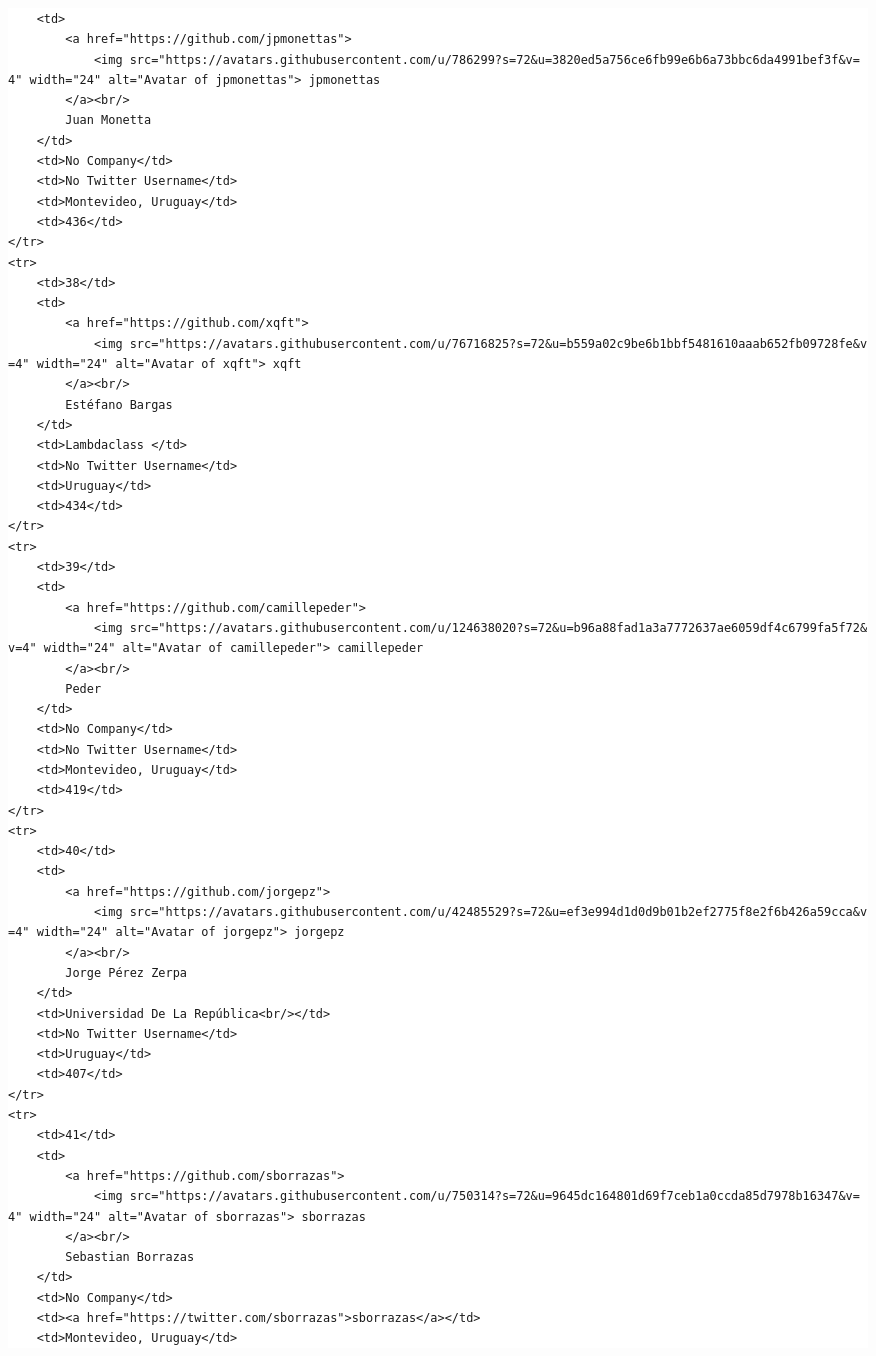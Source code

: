 		<td>
			<a href="https://github.com/jpmonettas">
				<img src="https://avatars.githubusercontent.com/u/786299?s=72&u=3820ed5a756ce6fb99e6b6a73bbc6da4991bef3f&v=4" width="24" alt="Avatar of jpmonettas"> jpmonettas
			</a><br/>
			Juan Monetta
		</td>
		<td>No Company</td>
		<td>No Twitter Username</td>
		<td>Montevideo, Uruguay</td>
		<td>436</td>
	</tr>
	<tr>
		<td>38</td>
		<td>
			<a href="https://github.com/xqft">
				<img src="https://avatars.githubusercontent.com/u/76716825?s=72&u=b559a02c9be6b1bbf5481610aaab652fb09728fe&v=4" width="24" alt="Avatar of xqft"> xqft
			</a><br/>
			Estéfano Bargas
		</td>
		<td>Lambdaclass </td>
		<td>No Twitter Username</td>
		<td>Uruguay</td>
		<td>434</td>
	</tr>
	<tr>
		<td>39</td>
		<td>
			<a href="https://github.com/camillepeder">
				<img src="https://avatars.githubusercontent.com/u/124638020?s=72&u=b96a88fad1a3a7772637ae6059df4c6799fa5f72&v=4" width="24" alt="Avatar of camillepeder"> camillepeder
			</a><br/>
			Peder
		</td>
		<td>No Company</td>
		<td>No Twitter Username</td>
		<td>Montevideo, Uruguay</td>
		<td>419</td>
	</tr>
	<tr>
		<td>40</td>
		<td>
			<a href="https://github.com/jorgepz">
				<img src="https://avatars.githubusercontent.com/u/42485529?s=72&u=ef3e994d1d0d9b01b2ef2775f8e2f6b426a59cca&v=4" width="24" alt="Avatar of jorgepz"> jorgepz
			</a><br/>
			Jorge Pérez Zerpa
		</td>
		<td>Universidad De La República<br/></td>
		<td>No Twitter Username</td>
		<td>Uruguay</td>
		<td>407</td>
	</tr>
	<tr>
		<td>41</td>
		<td>
			<a href="https://github.com/sborrazas">
				<img src="https://avatars.githubusercontent.com/u/750314?s=72&u=9645dc164801d69f7ceb1a0ccda85d7978b16347&v=4" width="24" alt="Avatar of sborrazas"> sborrazas
			</a><br/>
			Sebastian Borrazas
		</td>
		<td>No Company</td>
		<td><a href="https://twitter.com/sborrazas">sborrazas</a></td>
		<td>Montevideo, Uruguay</td>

■ ■ ■ ■ ■

[What you are asked to do] The expected answer is the full listing above, transcribed exactly and without pictures.

[Your solution]
Source code

: 		<td>
			<a href="https://github.com/jpmonettas">
				<img src="https://avatars.githubusercontent.com/u/786299?s=72&u=3820ed5a756ce6fb99e6b6a73bbc6da4991bef3f&v=4" width="24" alt="Avatar of jpmonettas"> jpmonettas
			</a><br/>
			Juan Monetta
		</td>
		<td>No Company</td>
		<td>No Twitter Username</td>
		<td>Montevideo, Uruguay</td>
		<td>436</td>
	</tr>
	<tr>
		<td>38</td>
		<td>
			<a href="https://github.com/xqft">
				<img src="https://avatars.githubusercontent.com/u/76716825?s=72&u=b559a02c9be6b1bbf5481610aaab652fb09728fe&v=4" width="24" alt="Avatar of xqft"> xqft
			</a><br/>
			Estéfano Bargas
		</td>
		<td>Lambdaclass </td>
		<td>No Twitter Username</td>
		<td>Uruguay</td>
		<td>434</td>
	</tr>
	<tr>
		<td>39</td>
		<td>
			<a href="https://github.com/camillepeder">
				<img src="https://avatars.githubusercontent.com/u/124638020?s=72&u=b96a88fad1a3a7772637ae6059df4c6799fa5f72&v=4" width="24" alt="Avatar of camillepeder"> camillepeder
			</a><br/>
			Peder
		</td>
		<td>No Company</td>
		<td>No Twitter Username</td>
		<td>Montevideo, Uruguay</td>
		<td>419</td>
	</tr>
	<tr>
		<td>40</td>
		<td>
			<a href="https://github.com/jorgepz">
				<img src="https://avatars.githubusercontent.com/u/42485529?s=72&u=ef3e994d1d0d9b01b2ef2775f8e2f6b426a59cca&v=4" width="24" alt="Avatar of jorgepz"> jorgepz
			</a><br/>
			Jorge Pérez Zerpa
		</td>
		<td>Universidad De La República<br/></td>
		<td>No Twitter Username</td>
		<td>Uruguay</td>
		<td>407</td>
	</tr>
	<tr>
		<td>41</td>
		<td>
			<a href="https://github.com/sborrazas">
				<img src="https://avatars.githubusercontent.com/u/750314?s=72&u=9645dc164801d69f7ceb1a0ccda85d7978b16347&v=4" width="24" alt="Avatar of sborrazas"> sborrazas
			</a><br/>
			Sebastian Borrazas
		</td>
		<td>No Company</td>
		<td><a href="https://twitter.com/sborrazas">sborrazas</a></td>
		<td>Montevideo, Uruguay</td>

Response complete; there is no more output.